The judge agreed to the DA’s request that the officer be allowed to give testimony from his wheelchair, due to his significant injuries. “Officer Steele,” the DA said, “could you tell us what you and your squad were doing on Grand River Avenue on August 17, 1968? Take it slow and easy.”
“My squad was assigned periphery duty that afternoon, patrolling a neighborhood adjacent to the demonstration. We came upon an offshoot of the march. These individuals did not have a permit to use the street.” Officer Steele’s mild expression tightened slightly. “We advised them of the situation. We requested several times that they move onto the sidewalk. They refused to comply. They began shouting abusive comments at us.”

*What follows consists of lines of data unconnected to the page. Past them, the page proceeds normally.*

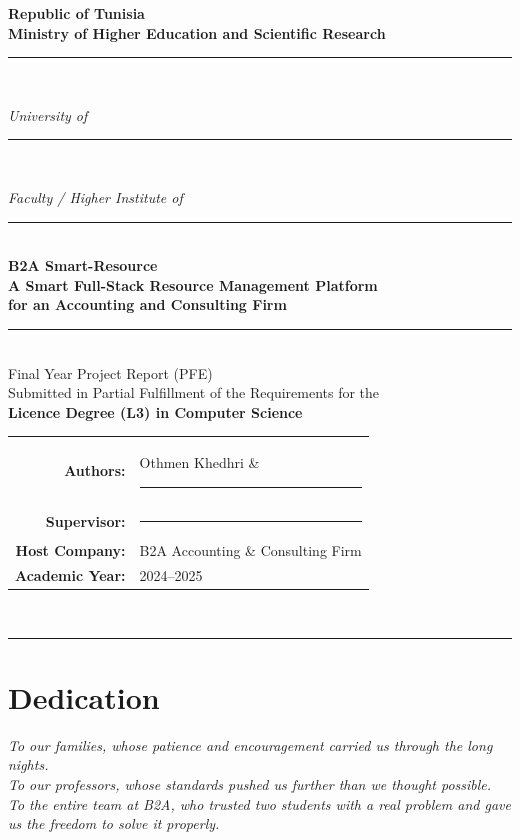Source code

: \documentclass[12pt,a4paper]{report}
\begin{document}
\begin{titlepage}\centering
  \vspace*{1cm}
  {\Large\bfseries\color{b2ablue}
    Republic of Tunisia\\[3pt]
    Ministry of Higher Education and Scientific Research}\\[0.4cm]
  \rule{\linewidth}{1.5pt}\\[0.3cm]
  {\large\itshape University of \rule{5cm}{0.4pt}}\\[0.2cm]
  {\large\itshape Faculty / Higher Institute of \rule{4cm}{0.4pt}}\\[0.9cm]
  {\Huge\bfseries\color{b2ablue} B2A Smart-Resource}\\[0.35cm]
  {\Large\bfseries A Smart Full-Stack Resource Management Platform\\
   for an Accounting and Consulting Firm}\\[0.7cm]
  \rule{\linewidth}{0.8pt}\\[0.6cm]
  {\large Final Year Project Report (PFE)\\
   Submitted in Partial Fulfillment of the Requirements for the\\
   \textbf{Licence Degree (L3) in Computer Science}}\\[0.9cm]
  \begin{tabular}{rl}
    \textbf{Authors:}       & Othmen Khedhri \& \rule{4cm}{0.4pt}\\[4pt]
    \textbf{Supervisor:}    & \rule{6cm}{0.4pt}\\[4pt]
    \textbf{Host Company:}  & B2A Accounting \& Consulting Firm\\[4pt]
    \textbf{Academic Year:} & 2024--2025\\
  \end{tabular}\\[1.5cm]
  \vfill\rule{\linewidth}{1.5pt}
\end{titlepage}

\setcounter{page}{2}

\chapter*{Dedication}\thispagestyle{plain}
\begin{center}\vspace*{1.5cm}
{\itshape To our families, whose patience and encouragement carried us through the long nights.\\[0.4em]
 To our professors, whose standards pushed us further than we thought possible.\\[0.4em]
 To the entire team at B2A, who trusted two students with a real problem
 and gave us the freedom to solve it properly.}
\end{center}
\end{document}
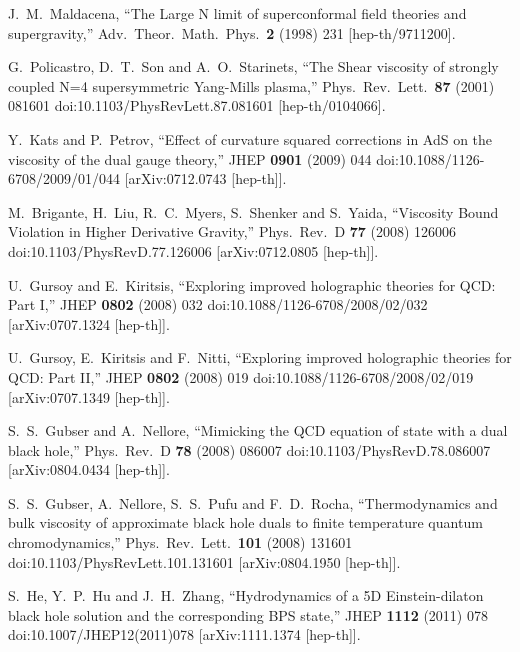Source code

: \documentclass[11pt,epsf,letterpaper]{article}%
\begin{document}
\begin{thebibliography}{99}                                                                                               %


J.~M.~Maldacena, ``The Large N limit of
superconformal field theories and supergravity,''
Adv.\ Theor.\ Math.\ Phys.\ \textbf{2} (1998) 231 [hep-th/9711200].


G.~Policastro, D.~T.~Son and A.~O.~Starinets,
``The Shear viscosity of strongly coupled N=4 supersymmetric Yang-Mills
plasma,'' Phys.\ Rev.\ Lett.\ \textbf{87} (2001) 081601
doi:10.1103/PhysRevLett.87.081601 [hep-th/0104066].

Y.~Kats and P.~Petrov, ``Effect of curvature squared
corrections in AdS on the viscosity of the dual gauge theory,'' JHEP
\textbf{0901} (2009) 044 doi:10.1088/1126-6708/2009/01/044 [arXiv:0712.0743 [hep-th]].

M.~Brigante, H.~Liu, R.~C.~Myers, S.~Shenker and
S.~Yaida, ``Viscosity Bound Violation in Higher Derivative Gravity,''
Phys.\ Rev.\ D \textbf{77} (2008) 126006 doi:10.1103/PhysRevD.77.126006
[arXiv:0712.0805 [hep-th]].

U.~Gursoy and E.~Kiritsis, ``Exploring improved
holographic theories for QCD: Part I,'' JHEP \textbf{0802} (2008) 032
doi:10.1088/1126-6708/2008/02/032 [arXiv:0707.1324 [hep-th]].

U.~Gursoy, E.~Kiritsis and F.~Nitti, ``Exploring
improved holographic theories for QCD: Part II,'' JHEP \textbf{0802} (2008)
019 doi:10.1088/1126-6708/2008/02/019 [arXiv:0707.1349 [hep-th]].

S.~S.~Gubser and A.~Nellore, ``Mimicking the QCD
equation of state with a dual black hole,'' Phys.\ Rev.\ D \textbf{78} (2008)
086007 doi:10.1103/PhysRevD.78.086007 [arXiv:0804.0434 [hep-th]].


S.~S.~Gubser, A.~Nellore, S.~S.~Pufu and F.~D.~Rocha,
``Thermodynamics and bulk viscosity of approximate black hole duals to finite
temperature quantum chromodynamics,'' Phys.\ Rev.\ Lett.\ \textbf{101} (2008)
131601 doi:10.1103/PhysRevLett.101.131601 [arXiv:0804.1950 [hep-th]].

S.~He, Y.~P.~Hu and J.~H.~Zhang, ``Hydrodynamics of a 5D
Einstein-dilaton black hole solution and the corresponding BPS state,'' JHEP
\textbf{1112} (2011) 078 doi:10.1007/JHEP12(2011)078 [arXiv:1111.1374
[hep-th]].



\end{thebibliography}
\end{document}
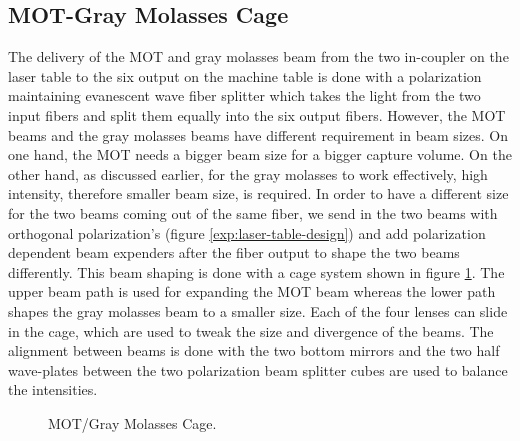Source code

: \subsection{MOT-Gray Molasses Cage}\label{exp:mot-cage}
The delivery of the MOT and gray molasses beam from the two in-coupler on the laser table to the six output on the machine table is done with a polarization maintaining evanescent wave fiber splitter which takes the light from the two input fibers and split them equally into the six output fibers. However, the MOT beams and the gray molasses beams have different requirement in beam sizes. On one hand, the MOT needs a bigger beam size for a bigger capture volume. On the other hand, as discussed earlier, for the gray molasses to work effectively, high intensity, therefore smaller beam size, is required. In order to have a different size for the two beams coming out of the same fiber, we send in the two beams with orthogonal polarization's (figure \ref{exp:laser-table-design}) and add polarization dependent beam expenders after the fiber output to shape the two beams differently. This beam shaping is done with a cage system shown in figure \ref{mot-cage-design}. The upper beam path is used for expanding the MOT beam whereas the lower path shapes the gray molasses beam to a smaller size. Each of the four lenses can slide in the cage, which are used to tweak the size and divergence of the beams. The alignment between beams is done with the two bottom mirrors and the two half wave-plates between the two polarization beam splitter cubes are used to balance the intensities.
\begin{figure}
  \begin{center}
  \end{center}
  \caption{MOT/Gray Molasses Cage.}
  \label{mot-cage-design}
\end{figure}

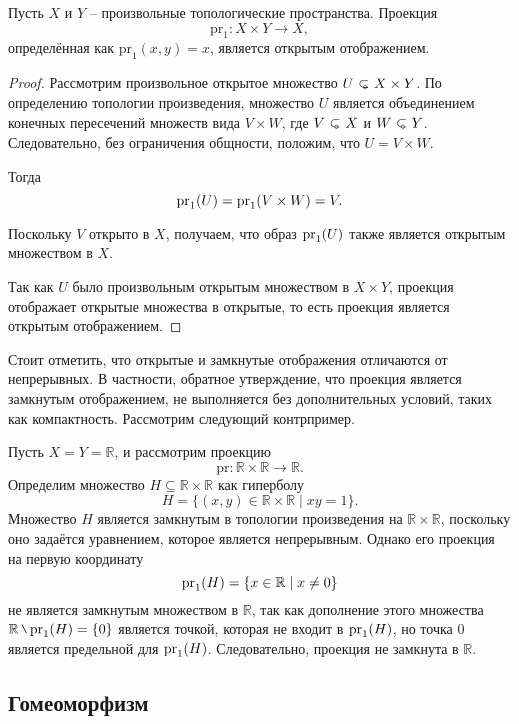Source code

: \begin{statement}
	Пусть $X$ и $Y$ -- произвольные топологические пространства. Проекция 
	\[
	\mathrm{pr}_1 : X \times Y \to X,
	\]
	определённая как $\mathrm{pr}_1(x, y) = x$, является открытым отображением.	
\end{statement}
\begin{proof}
	Рассмотрим произвольное открытое множество $U \open X \times Y$. По определению топологии произведения, множество $U$ является объединением конечных пересечений множеств вида $V \times W$, где $V \open X$ и $W \open Y$. Следовательно, без ограничения общности, положим, что $U = V \times W$.

Тогда 
\[
\mathrm{pr}_{1}(U) = \mathrm{pr}_{1}(V \times W) = V.
\]

Поскольку $V$ открыто в $X$, получаем, что образ $\mathrm{pr}_{1}(U)$ также является открытым множеством в $X$. 

Так как $U$ было произвольным открытым множеством в $X \times Y$, проекция отображает открытые множества в открытые, то есть проекция является открытым отображением.
\end{proof}
Стоит отметить, что открытые и замкнутые отображения отличаются от непрерывных. В частности, обратное утверждение, что проекция является замкнутым отображением, не выполняется без дополнительных условий, таких как компактность. Рассмотрим следующий контрпример.
\begin{remark}
	Пусть $X = Y = \mathbb{R}$, и рассмотрим проекцию 
\[
\mathrm{pr} : \mathbb{R} \times \mathbb{R} \to \mathbb{R}.
\]
Определим множество $H \subseteq \mathbb{R} \times \mathbb{R}$ как гиперболу
\[
H = \{(x, y) \in \mathbb{R} \times \mathbb{R} \mid x y = 1\}.
\]
Множество $H$ является замкнутым в топологии произведения на $\mathbb{R} \times \mathbb{R}$, поскольку оно задаётся уравнением, которое является непрерывным. Однако его проекция на первую координату
\[
\mathrm{pr}_{1}(H) = \{x \in \mathbb{R} \mid x \neq 0\}
\]
не является замкнутым множеством в $\mathbb{R}$, так как дополнение этого множества $\mathbb{R} \setminus \pr{1}{H} = \{0\}$ является точкой, которая не входит в $\mathrm{pr}_{1}(H)$, но точка $0$ является предельной для $\mathrm{pr}_{1}(H)$. Следовательно, проекция не замкнута в $\mathbb{R}$.

\end{remark}


\subsection{Гомеоморфизм}


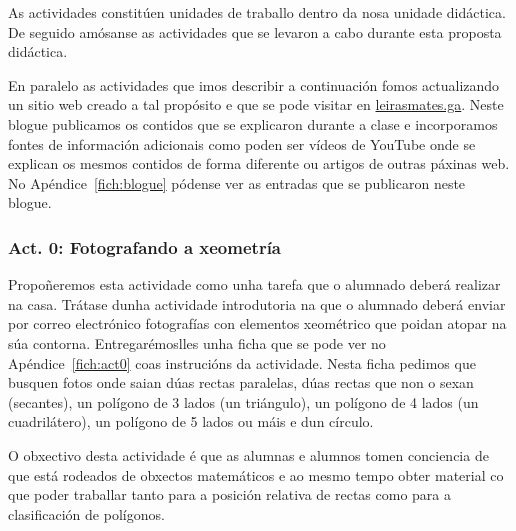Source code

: As actividades constitúen unidades de traballo dentro da nosa unidade didáctica. De seguido amósanse as actividades que se levaron a cabo durante esta proposta didáctica.

En paralelo as actividades que imos describir a continuación fomos actualizando un sitio web creado a tal propósito e que se pode visitar en \href{http://leirasmates.ga}{leirasmates.ga}. Neste blogue publicamos os contidos que se explicaron durante a clase e incorporamos fontes de información adicionais como poden ser vídeos de YouTube onde se explican os mesmos contidos de forma diferente ou artigos de outras páxinas web. No Apéndice~\ref{fich:blogue} pódense ver as entradas que se publicaron neste blogue.

\subsubsection{Act. 0: Fotografando a xeometría}\label{act0}

Propoñeremos esta actividade como unha tarefa que o alumnado deberá realizar na casa. Trátase dunha actividade introdutoria na que o alumnado deberá enviar por correo electrónico fotografías con elementos xeométrico que poidan atopar na súa contorna. Entregarémoslles unha ficha que se pode ver no  Apéndice~\ref{fich:act0} coas instrucións da actividade. Nesta ficha pedimos que busquen fotos onde saian dúas rectas paralelas, dúas rectas que non o sexan (secantes), un polígono de 3 lados (un triángulo), un polígono de 4 lados (un cuadrilátero), un polígono de 5 lados ou máis e dun círculo.

O obxectivo desta actividade é que as alumnas e alumnos tomen conciencia de que está rodeados de obxectos matemáticos e ao mesmo tempo obter material co que poder traballar tanto para a posición relativa de rectas como para a clasificación de polígonos.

“What kind of comments, Officer?”
“Epithets like ‘pig,’ sir.” The police officer seemed comfortable in the courtroom, conversing with the DA as if they were relaxing together with a beer at a bar down the street. Jake envied that kind of ease. He had observed it in some physicians at the hospital, wondered where it came from.
“And then what happened, Officer?”
“More demonstrators joined the group in the street. Despite multiple warnings and the deterrent use of tear gas, they did not disperse. Instead, they attacked us.”
“The perpetrators swarmed into the street, surrounded us. They yelled threats.”
“How did you respond?”
“We defended ourselves with our billy clubs, sir. To secure the street.”
“How were you injured?”
Officer Steele shook his head slightly in the neck brace. “I’m sorry, but I can’t remember. The doctors say I might never regain those memories. My buddies tell me that rocks were thrown at us and my horse was hit. They say that when I fell off, I landed so hard they could hear bones break.”
Jake looked at the defense team; why didn’t they challenge that testimony as hearsay? Jake knew it wasn’t likely that bystanders could hear the vertebrae crack, but it made a strong impression on the jury, a damaging impression. Their faces mirrored the DA’s expression of shock. Esther felt it too. Jake knew by the way her shoulders sagged, collapsing into herself.
He studied the sisters’ backs at the twin tables facing the judge. When they were younger, their torsos were almost identical: Rosa a bit taller, Esther slightly rounder. They didn’t resemble each other anymore. Esther slumped at the far end of the DA’s desk. Jake hadn’t noticed before how much pregnancy weight she still carried. Rosa sat erect between Allen and Dwayne at the defense table. She didn’t move, but her body radiated energy. Rosa had always been like that, even as a teenager. Before Allen fell in love with her, he once called her a matchstick, tall and skinny with a flaming head. Not that he ever would, or even really wanted to, but Jake couldn’t help wondering what it would be like to hold that voltage in his arms.
Officer Steele was excused and wheeled out of the courtroom. Jake wondered if he had kids. If he used to hurry home from work in time to read Babar at bedtime, deeply inhaling the scent of shampoo in their damp hair as they sat together on the sofa. He bet that was what Esther was thinking about too.
Jake wanted to take Esther away. Away from the courtroom. Away from Rosa. From danger. Just Esther and Molly and him. Safe.